--- Problem details ---
Look through the entries for the string "github" and copy every line where it shows up.

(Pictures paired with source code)
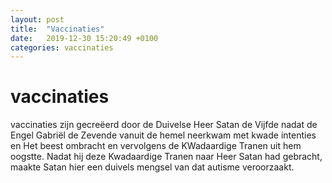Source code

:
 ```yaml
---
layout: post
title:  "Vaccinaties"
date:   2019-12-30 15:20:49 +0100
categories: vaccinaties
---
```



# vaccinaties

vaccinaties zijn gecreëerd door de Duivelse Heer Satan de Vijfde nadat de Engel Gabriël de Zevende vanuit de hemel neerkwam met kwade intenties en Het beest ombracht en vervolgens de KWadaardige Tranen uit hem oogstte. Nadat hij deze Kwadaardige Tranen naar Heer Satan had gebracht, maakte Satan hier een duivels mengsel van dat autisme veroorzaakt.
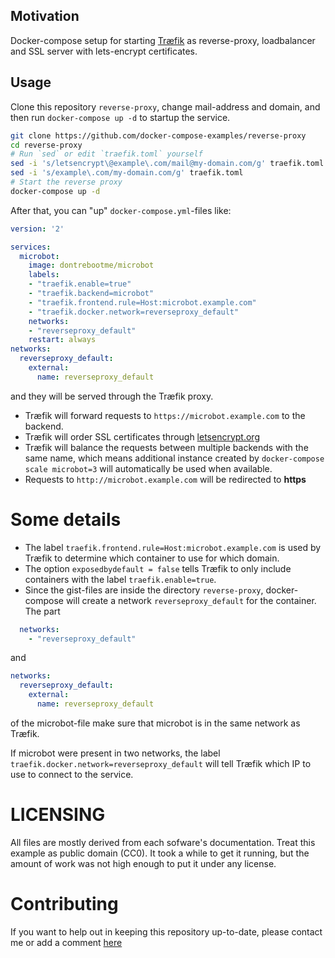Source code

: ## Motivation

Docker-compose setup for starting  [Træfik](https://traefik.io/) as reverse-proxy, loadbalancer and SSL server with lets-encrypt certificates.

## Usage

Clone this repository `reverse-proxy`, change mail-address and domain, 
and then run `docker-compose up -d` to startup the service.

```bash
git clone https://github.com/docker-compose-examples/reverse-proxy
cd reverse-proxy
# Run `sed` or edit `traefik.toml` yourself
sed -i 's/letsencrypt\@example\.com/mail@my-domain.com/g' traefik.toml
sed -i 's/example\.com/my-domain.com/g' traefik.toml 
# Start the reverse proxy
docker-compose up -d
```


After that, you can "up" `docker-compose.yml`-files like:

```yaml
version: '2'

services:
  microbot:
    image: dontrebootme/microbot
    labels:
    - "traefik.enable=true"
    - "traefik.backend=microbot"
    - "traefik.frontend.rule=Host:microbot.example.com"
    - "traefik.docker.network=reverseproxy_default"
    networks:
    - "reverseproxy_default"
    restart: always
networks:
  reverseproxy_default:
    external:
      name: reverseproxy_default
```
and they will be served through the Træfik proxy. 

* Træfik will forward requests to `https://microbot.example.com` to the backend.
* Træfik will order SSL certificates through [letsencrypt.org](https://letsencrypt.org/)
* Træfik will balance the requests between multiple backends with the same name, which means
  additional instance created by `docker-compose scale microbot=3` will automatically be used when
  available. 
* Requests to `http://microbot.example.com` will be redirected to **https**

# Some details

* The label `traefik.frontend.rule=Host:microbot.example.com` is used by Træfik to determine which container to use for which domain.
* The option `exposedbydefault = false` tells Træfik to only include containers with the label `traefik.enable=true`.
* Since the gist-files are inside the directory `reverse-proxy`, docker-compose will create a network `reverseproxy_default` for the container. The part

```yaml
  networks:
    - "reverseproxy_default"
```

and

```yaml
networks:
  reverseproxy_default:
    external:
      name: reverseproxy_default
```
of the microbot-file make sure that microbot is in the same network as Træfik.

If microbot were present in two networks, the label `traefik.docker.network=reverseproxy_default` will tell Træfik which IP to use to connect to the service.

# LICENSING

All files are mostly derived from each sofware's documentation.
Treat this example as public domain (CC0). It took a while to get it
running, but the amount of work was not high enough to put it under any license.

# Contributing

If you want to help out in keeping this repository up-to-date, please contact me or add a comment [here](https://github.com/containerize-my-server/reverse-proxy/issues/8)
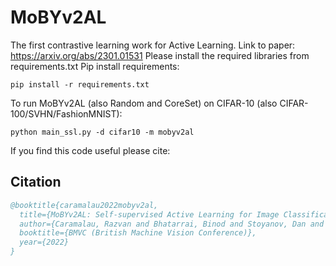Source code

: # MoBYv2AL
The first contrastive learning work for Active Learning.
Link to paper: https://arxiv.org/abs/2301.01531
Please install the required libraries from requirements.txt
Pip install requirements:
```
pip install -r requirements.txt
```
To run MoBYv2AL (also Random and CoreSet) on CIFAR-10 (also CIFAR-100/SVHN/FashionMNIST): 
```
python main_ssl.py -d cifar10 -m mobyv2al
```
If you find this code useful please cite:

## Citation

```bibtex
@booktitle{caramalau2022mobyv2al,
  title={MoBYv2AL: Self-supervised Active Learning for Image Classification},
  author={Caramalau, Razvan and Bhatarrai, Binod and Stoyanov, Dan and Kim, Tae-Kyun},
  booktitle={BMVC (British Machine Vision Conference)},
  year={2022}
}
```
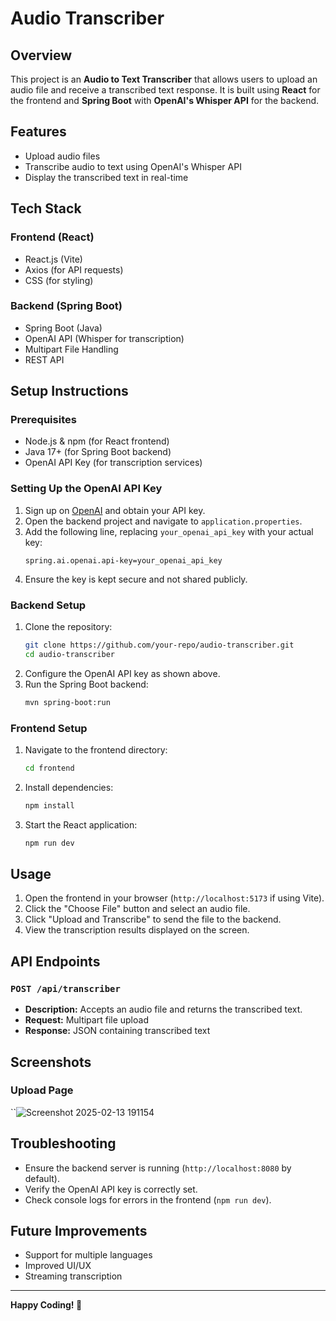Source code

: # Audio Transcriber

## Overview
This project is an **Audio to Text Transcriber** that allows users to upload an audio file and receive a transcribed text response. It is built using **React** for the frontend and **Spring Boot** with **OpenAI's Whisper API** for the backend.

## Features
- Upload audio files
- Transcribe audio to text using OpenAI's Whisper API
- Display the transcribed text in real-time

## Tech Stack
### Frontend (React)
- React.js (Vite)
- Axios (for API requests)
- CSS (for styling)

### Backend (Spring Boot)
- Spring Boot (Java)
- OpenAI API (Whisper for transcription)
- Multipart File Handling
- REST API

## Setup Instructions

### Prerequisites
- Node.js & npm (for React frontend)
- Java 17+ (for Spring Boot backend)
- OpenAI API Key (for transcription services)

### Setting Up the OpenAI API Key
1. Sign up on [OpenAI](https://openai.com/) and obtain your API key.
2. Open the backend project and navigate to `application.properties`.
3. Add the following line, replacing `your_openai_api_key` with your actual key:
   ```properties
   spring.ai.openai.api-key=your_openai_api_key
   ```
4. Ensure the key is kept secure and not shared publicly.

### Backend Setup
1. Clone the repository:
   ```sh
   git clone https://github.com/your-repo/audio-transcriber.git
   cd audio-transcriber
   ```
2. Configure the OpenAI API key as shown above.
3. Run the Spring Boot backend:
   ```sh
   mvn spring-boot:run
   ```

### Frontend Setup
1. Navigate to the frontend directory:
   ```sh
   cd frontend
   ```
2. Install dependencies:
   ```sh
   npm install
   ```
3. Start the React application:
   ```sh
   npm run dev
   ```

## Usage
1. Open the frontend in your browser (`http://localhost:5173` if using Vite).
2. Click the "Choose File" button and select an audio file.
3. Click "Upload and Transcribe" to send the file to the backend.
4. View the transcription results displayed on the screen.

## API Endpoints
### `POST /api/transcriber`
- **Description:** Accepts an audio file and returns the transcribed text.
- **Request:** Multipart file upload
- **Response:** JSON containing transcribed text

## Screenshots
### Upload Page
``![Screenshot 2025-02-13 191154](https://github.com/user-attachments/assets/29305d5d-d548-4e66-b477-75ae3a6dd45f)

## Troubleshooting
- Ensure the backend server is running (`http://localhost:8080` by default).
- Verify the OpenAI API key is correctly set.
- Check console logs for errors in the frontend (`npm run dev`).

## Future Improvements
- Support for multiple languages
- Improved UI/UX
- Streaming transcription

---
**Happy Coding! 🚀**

--- Exercise solution ---
git clone https://github.com/docker-compose-examples/reverse-proxy
If you want to help out in keeping this repository up-to-date, please contact me or add a comment [here](https://github.com/containerize-my-server/reverse-proxy/issues/8)
   git clone https://github.com/your-repo/audio-transcriber.git
``![Screenshot 2025-02-13 191154](https://github.com/user-attachments/assets/29305d5d-d548-4e66-b477-75ae3a6dd45f)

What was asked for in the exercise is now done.